The informant also gave highly particularized information that marijuana, pills, and methamphetamine, which are highly particularized, and could only come from someone who had been there and had seen the drugs, by giving a specific and particularized description of specifically where the drugs were located, “Located in the closet that contains a clothes bag that has marijuana, pills, and methamphetamine in the bottom of it”. Further, this known informant gave further particularizedinformation that the bedroom occupied by Terry Ricks and Howard Gribble, “is located a shelf unit on the right side of the closet as you enter it. On the shelf is located marijuana, a bond, razors, straws, and glass”. This again, comes from a known informant who actually saw and observed criminal activity and knew the specific location of criminal contraband and where it could be found in a very specific manner. This a far cry from the information received in anonymous tips received by crime stoppers or other anonymous phone calls, but is highly specific and particularized observations and information as to criminal activity and criminal contraband that could come from only someone who was present with actual knowledge of the criminal activity and the contraband indicated. The informant’s information contained in the search warrant as to first hand observations of criminal activity was based on her own personal observations. An informants personal observation of criminal activity does not constitute hearsay evidence. See Rinehart at 1224 and Sundberg, 765 P.2d at 740.

Thus, this highly particularized warrant with specific information as to direct observations of criminal activity and contraband by a known informant meet the Illinois vs. Gates totality of the circumstances test and as interpreted by Rinehart. Therefore, the Defendant’s motion to suppress should be denied.

Good Faith Exception To Exclusionary Rule:

Alternatively, the present counsel is unable toidentify existing Montana case authority that has addressed the Supreme Court’s good faith exception to the exclusionary rule. It appears to be a matter of first impression in Montana. The over all tone of the decision in Rinehart indicates that the Montana Supreme Court may well recognize this Federal exception to the exclusionary rule. In United States vs. Leon 468 US 897 (1984), the Supreme Court held that evidence need not be suppressed when police obtain the evidence through objective good faith reliance on a facially valid warrant, that is later found to lack probable cause. The Supreme Court concluded that a good faith exception to the exclusionary rule was proper because suppression in this situation would not further the deterrent function of the rule.

If, in this case, the court would find the four corners of the warrant to be lacking, the facts of this case clearly come within the good faith exception to the exclusionary rule. The confidential non-anonymous informant, relied upon in this case, was a child of the two defendants, who provided information to law enforcement based on her own observations and personal knowledge of the contents and activities going on in her own residence. Using that information, law enforcement submitted an application for a warrant in good faith, failing to disclose the identity of the child, in an effort to protect the child from harm, with no reason to question, challenge or otherwise suspect the veracity of the child, or the information provided.
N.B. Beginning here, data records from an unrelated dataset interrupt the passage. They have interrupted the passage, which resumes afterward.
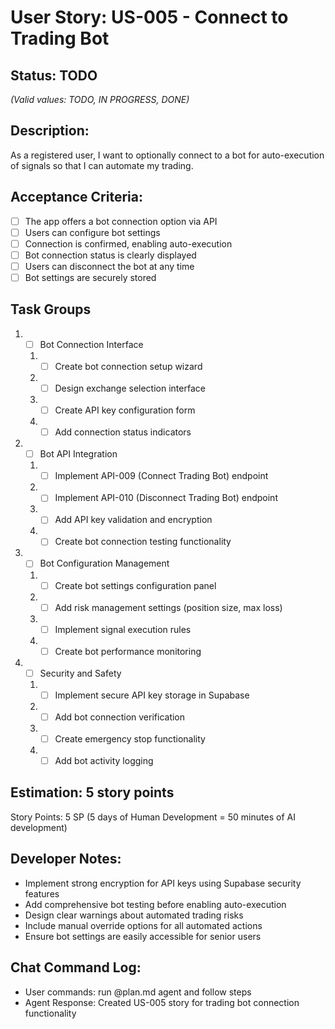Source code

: # User Story: US-005 - Connect to Trading Bot

## Status: TODO  
*(Valid values: TODO, IN PROGRESS, DONE)*

## Description:

As a registered user, I want to optionally connect to a bot for auto-execution of signals so that I can automate my trading.

## Acceptance Criteria:

- [ ] The app offers a bot connection option via API
- [ ] Users can configure bot settings
- [ ] Connection is confirmed, enabling auto-execution
- [ ] Bot connection status is clearly displayed
- [ ] Users can disconnect the bot at any time
- [ ] Bot settings are securely stored

## Task Groups

1. - [ ] Bot Connection Interface
   1. - [ ] Create bot connection setup wizard
   2. - [ ] Design exchange selection interface
   3. - [ ] Create API key configuration form
   4. - [ ] Add connection status indicators

2. - [ ] Bot API Integration
   1. - [ ] Implement API-009 (Connect Trading Bot) endpoint
   2. - [ ] Implement API-010 (Disconnect Trading Bot) endpoint
   3. - [ ] Add API key validation and encryption
   4. - [ ] Create bot connection testing functionality

3. - [ ] Bot Configuration Management
   1. - [ ] Create bot settings configuration panel
   2. - [ ] Add risk management settings (position size, max loss)
   3. - [ ] Implement signal execution rules
   4. - [ ] Create bot performance monitoring

4. - [ ] Security and Safety
   1. - [ ] Implement secure API key storage in Supabase
   2. - [ ] Add bot connection verification
   3. - [ ] Create emergency stop functionality
   4. - [ ] Add bot activity logging

## Estimation: 5 story points

Story Points: 5 SP (5 days of Human Development = 50 minutes of AI development)

## Developer Notes:

- Implement strong encryption for API keys using Supabase security features
- Add comprehensive bot testing before enabling auto-execution
- Design clear warnings about automated trading risks
- Include manual override options for all automated actions
- Ensure bot settings are easily accessible for senior users

## Chat Command Log:

- User commands: run @plan.md agent and follow steps
- Agent Response: Created US-005 story for trading bot connection functionality 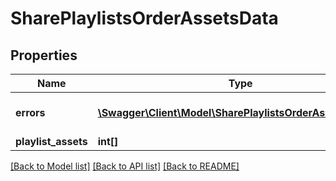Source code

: # SharePlaylistsOrderAssetsData

## Properties
Name | Type | Description | Notes
------------ | ------------- | ------------- | -------------
**errors** | [**\Swagger\Client\Model\SharePlaylistsOrderAssetsErrors[]**](SharePlaylistsOrderAssetsErrors.md) | Errors during process | 
**playlist_assets** | **int[]** |  | 

[[Back to Model list]](../README.md#documentation-for-models) [[Back to API list]](../README.md#documentation-for-api-endpoints) [[Back to README]](../README.md)


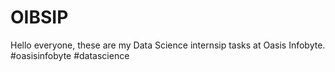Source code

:# OIBSIP
Hello everyone, these are my Data Science internsip tasks at Oasis Infobyte. #oasisinfobyte #datascience
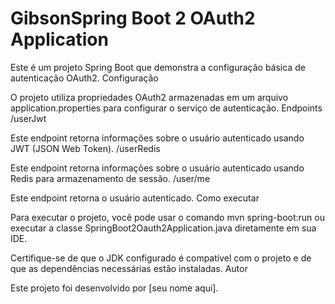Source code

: # GibsonSpring Boot 2 OAuth2 Application

Este é um projeto Spring Boot que demonstra a configuração básica de autenticação OAuth2.
Configuração

O projeto utiliza propriedades OAuth2 armazenadas em um arquivo application.properties para configurar o serviço de autenticação.
Endpoints
/userJwt

Este endpoint retorna informações sobre o usuário autenticado usando JWT (JSON Web Token).
/userRedis

Este endpoint retorna informações sobre o usuário autenticado usando Redis para armazenamento de sessão.
/user/me

Este endpoint retorna o usuário autenticado.
Como executar

Para executar o projeto, você pode usar o comando mvn spring-boot:run ou executar a classe SpringBoot2Oauth2Application.java diretamente em sua IDE.

Certifique-se de que o JDK configurado é compatível com o projeto e de que as dependências necessárias estão instaladas.
Autor

Este projeto foi desenvolvido por [seu nome aqui].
As such, law enforcement operated in total good faith, and total goodfaith reliance on the warrant that was issued by Justice Court. See also United States vs. Pofahl, 990 F.2d 1456, (5th Cir.) cert. denied, 114 S.C. 560 (1993), where the good faith exception was applied when officers relied on a warrant in good faith belief of probable cause, and United States v. Williams, 3 F.3d 69, 74 (3d Cir.993), where the court found that it was unnecessary to resolve whether the affidavit established probable cause for a warrant, when the affidavit presented facts tending to show presence of illegal activity in the area to be searched.

Therefore, alternatively, if court finds that the four corners of the warrant is lacking for probable cause, then the good faith exception to the exclusionary rule exception should apply, and the evidence seized thereunder should be held admissible.

Respectfully submitted this day of January, 1996.